LW: It wasn’t an intentional choice at first to add another person into this…. There is a literal suncatcher in my window that my husband Cody gave me for Christmas last year…. It wasn’t something he put a ton of thought into, but it was nice to hang up. And half the day when the sun comes in, there’s rainbow all over the floor….
So, when I was thinking about the perspective shift and how I wanted the song to be complete, I was like, “Well, when times are hard, sometimes I need to see myself the way other people see me for a while and then I can kind of catch up.” And so, talking to my nearest and dearest in the song seemed like the most appropriate thing, and the suncatcher just spoke to me in that way.
N: What else did you do that week? What music did you listen to? What books did you read? What films or TV shows did you watch? And do you think any of it had an influence on “Bluebird”?
LW: Actually, I had a lot of work-related stress that week. Just some unknowns. Summer is a tough time….
We had started watching “Severance” on Apple TV+, though…. Adam Scott is the lead, and he works for this company that’s experimenting with this chip in your brain so that when you take an elevator ride to work, the chip activates and you’re a different version of you that doesn’t think about anything or know your life outside.
N: I don’t think there’s any chip-in-the-brain for the narrator of your song.
LW: Yeah, she took hers out!
N: What’s up next for you creatively?
LW: This actually inspired me. I was like, “Well, what if I did a series of songs on the guitar?”… I think that one of the things I really enjoyed about this experience was the simplicity of it. I love that gentleness and the honesty of the song that I wrote. And the kind of love in the recording, just how dressed down it is. It’s just so simple…. The immediate what’s next is, I’d really like to go to some open mics in town and in towns close to me and start to meet people and share my music.

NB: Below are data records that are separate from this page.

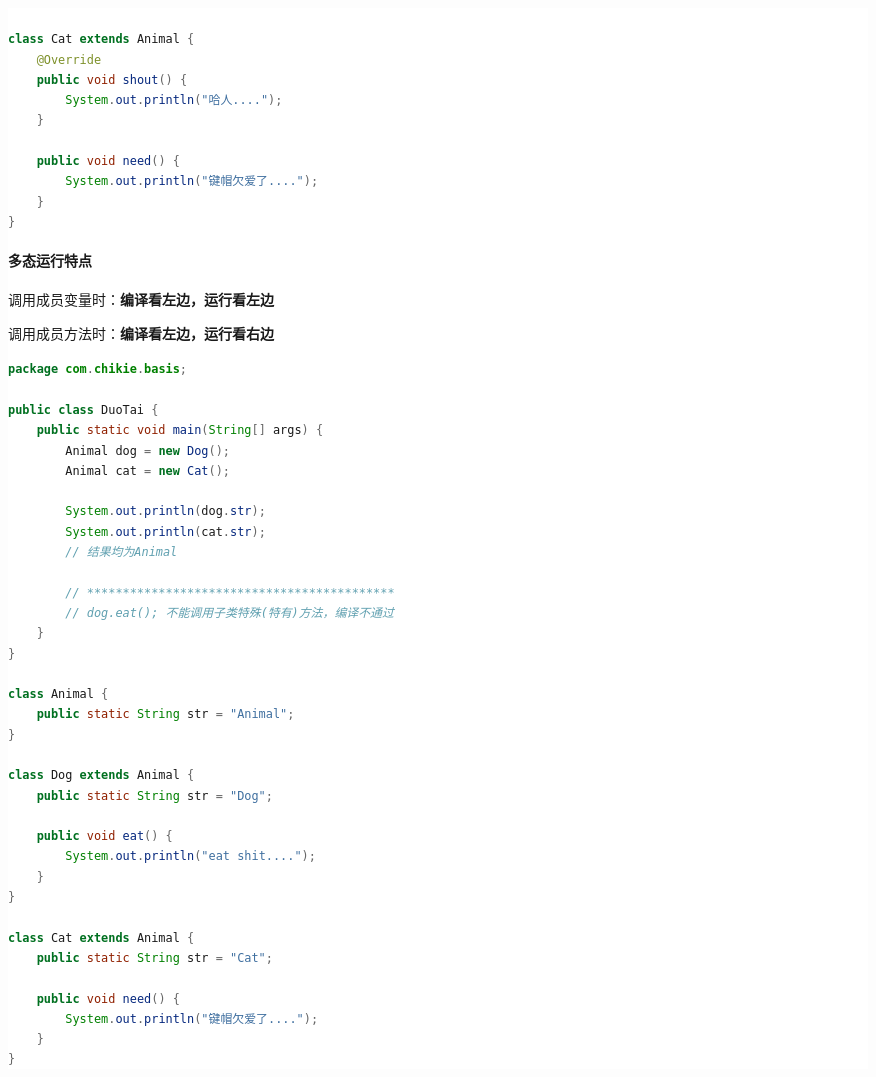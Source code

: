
 ```java

class Cat extends Animal {
    @Override
    public void shout() {
        System.out.println("哈人....");
    }

    public void need() {
        System.out.println("键帽欠爱了....");
    }
}
```



#### 多态运行特点

调用成员变量时：**编译看左边，运行看左边**

调用成员方法时：**编译看左边，运行看右边**

```java
package com.chikie.basis;

public class DuoTai {
    public static void main(String[] args) {
        Animal dog = new Dog();
        Animal cat = new Cat();

        System.out.println(dog.str);
        System.out.println(cat.str);
        // 结果均为Animal

        // *******************************************
        // dog.eat(); 不能调用子类特殊(特有)方法，编译不通过
    }
}

class Animal {
    public static String str = "Animal";
}

class Dog extends Animal {
    public static String str = "Dog";

    public void eat() {
        System.out.println("eat shit....");
    }
}

class Cat extends Animal {
    public static String str = "Cat";

    public void need() {
        System.out.println("键帽欠爱了....");
    }
}
```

Get to know some folks in the community. But this has picked up a desire to write some more stuff and have it be intentionally chill.
N: Since TAGP is centered around our songwriting community, is there a local artist that you’d recommend we check out?
LW: Yes! I don’t know a lot of people up here yet. However, at a gig I did in Red Bank last week, I got to see this guy who was so good! His name is Eric Ginsburg. He’s an amazing songwriter. He has the air of a bard or raconteur, an amazing presence, and he would be a great person to invite to participate in this project.